Capitulo
1
O barulho da máquina é ensurdecedor, mas não abafa
a confusão de vozes por detrás das cortinas verdes claras. Médicos, enfermeiros
e auxiliares e um grupo de jovens gritam uns com os outros. Ele observa as sombras
altas e algo distorcidas, braços no ar, vozes exaltadas e alguém a chorar. A
sua atenção é direcionada agora para a rapariga que está deitada, fios e mais
fios correm-lhe pelo torso. Ele repara que a máquina respira por ela. O peito
sobe e desce muito devagar.
Ele franze o sobrolho. Está de certo modo
intrigado; ouviu muitas histórias a respeito da jovem que está à sua frente e
nenhuma delas o convence que ela tem algo de especial. Afinal de contas… o seu
estado apenas confirma que ela é frágil e quebrável como todos os outros.
A sua mão afasta alguns cabelos negros da face da
rapariga. Uma cicatriz perto do olho esquerdo já muito antiga que provavelmente
passa despercebida a olhares desatentos.
“Não… não e não! Ela não!”
“O senhor tem que se acalmar-“
“Não me acalmo coisa nenhuma!”
“Artur, p-por favor!”
O sofrimento do outro lado do quarto é quase palpável.
Os amigos e familiares estão em choque com as más noticias que a equipa médica
lhes deu. Carolina Bertani está com morte cerebral e quanto mais cedo
desligarem as máquinas mais hipóteses têm de colher os seus órgãos saudáveis.
Ele respira fundo e o conflito que vai dentro dele é
refletido nos seus olhos esverdeados. Os seus pensamentos vão para tempos distantes
e memórias que não são de todo bem-vindas tomam conta dele. Uma promessa.
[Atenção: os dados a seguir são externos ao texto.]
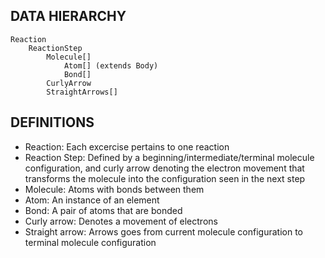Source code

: DATA HIERARCHY
--------------

    Reaction
        ReactionStep
            Molecule[]
                Atom[] (extends Body)
                Bond[]
            CurlyArrow
            StraightArrows[]

DEFINITIONS
-----------

- Reaction: Each excercise pertains to one reaction
- Reaction Step: Defined by a beginning/intermediate/terminal molecule configuration, and curly arrow denoting the electron movement that transforms the molecule into the configuration seen in the next step
- Molecule: Atoms with bonds between them
- Atom: An instance of an element
- Bond: A pair of atoms that are bonded
- Curly arrow: Denotes a movement of electrons
- Straight arrow: Arrows goes from current molecule configuration to terminal molecule configuration
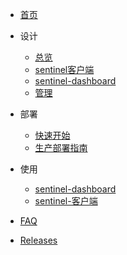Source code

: - [首页](zh/README)

- 设计
  - [总览](zh/design/overview)
  - [sentinel客户端](zh/design/sentinel-client)
  - [sentinel-dashboard](zh/design/sentinel-dashboard)
  - [管理](zh/design/management)

- 部署
  - [快速开始](zh/deployment/quick-start)
  - [生产部署指南](zh/deployment/production-deployment-guide)

- 使用
  - [sentinel-dashboard](zh/usage/sentinel-dashboard)
  - [sentinel-客户端](zh/usage/sentinel-client)

- [FAQ](zh/faq.md)

- [Releases](https://github.com/Anilople/Sentinel/releases)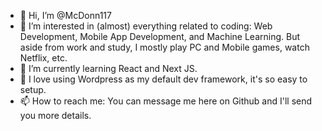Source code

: - 👋 Hi, I’m @McDonn117
- 👀 I’m interested in (almost) everything related to coding: Web Development, Mobile App Development, and Machine Learning. But aside from work and study, I mostly play PC and Mobile games, watch Netflix, etc.
- 🌱 I’m currently learning React and Next JS.
- 💞️ I love using Wordpress as my default dev framework, it's so easy to setup.
- 📫 How to reach me: You can message me here on Github and I'll send you more details.

<!---
McDonn117/McDonn117 is a ✨ special ✨ repository because its `README.md` (this file) appears on your GitHub profile.
You can click the Preview link to take a look at your changes.
--->
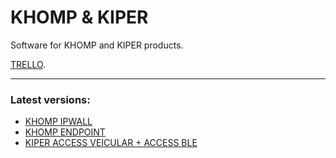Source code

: # KHOMP & KIPER

Software for KHOMP and KIPER products.

[TRELLO](https://trello.com/b/1UfwZpxA/surix).

---

### Latest versions:

* [KHOMP IPWALL]()
* [KHOMP ENDPOINT]()
* [KIPER ACCESS VEICULAR + ACCESS BLE](https://github.com/surixArg/khomp/blob/main/kiper_access/1.0.13-upd40.zip)

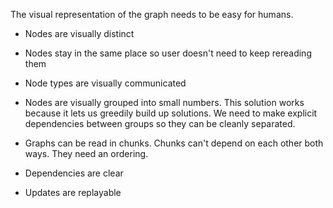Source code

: The visual representation of the graph needs to be easy for humans.

- Nodes are visually distinct
- Nodes stay in the same place so user doesn't need to keep rereading them
- Node types are visually communicated
- Nodes are visually grouped into small numbers. This solution works because
  it lets us greedily build up solutions. We need to make explicit dependencies
  between groups so they can be cleanly separated.
- Graphs can be read in chunks. Chunks can't depend on each other both ways.
  They need an ordering.

- Dependencies are clear
- Updates are replayable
Promessas são supostamente algo sagradas, mas não para ele. Pelo menos, não o
são há milénios. Ele quebrou-as todas. Então porque é que agora haveria de
cumprir uma delas? Ela estava perfeitamente consciente do que ele era… do que
ele é. Ela sabia-o e, no entanto, obrigou-lhe a prometer-lhe que o faria; - que
a protegeria até ao fim dos seus tempos.
Raiva. Uma súbita cólera percorre-lhe pelas veias.
Ele agarra nos fios e puxa-os com tal força que deixa marcas visíveis no corpo
dela. Ele puxa-a para si e as suas caras estão a meros milímetros de distância.
“Parece que hoje é o teu dia de sorte,” ele sussurra, a sua fúria agora contida.
Ele assiste sem qualquer emoção. A rapariga
engasga-se no ventilador, os seus olhos de cor de avelã estão arregalados de
choque. Ela olha diretamente para ele.
A cortinas são imediatamente afastadas e dois
homens vestidos de bata branca correm até ela.
Carolina Bertani sabe que estão a falar com ela,
mas ela continua a fixar agora a parede branca.
“Como é que…”
Ninguém tinha resposta. O quarto ficou em total
silêncio. Tudo o que se ouvia era a sua respiração ofegante.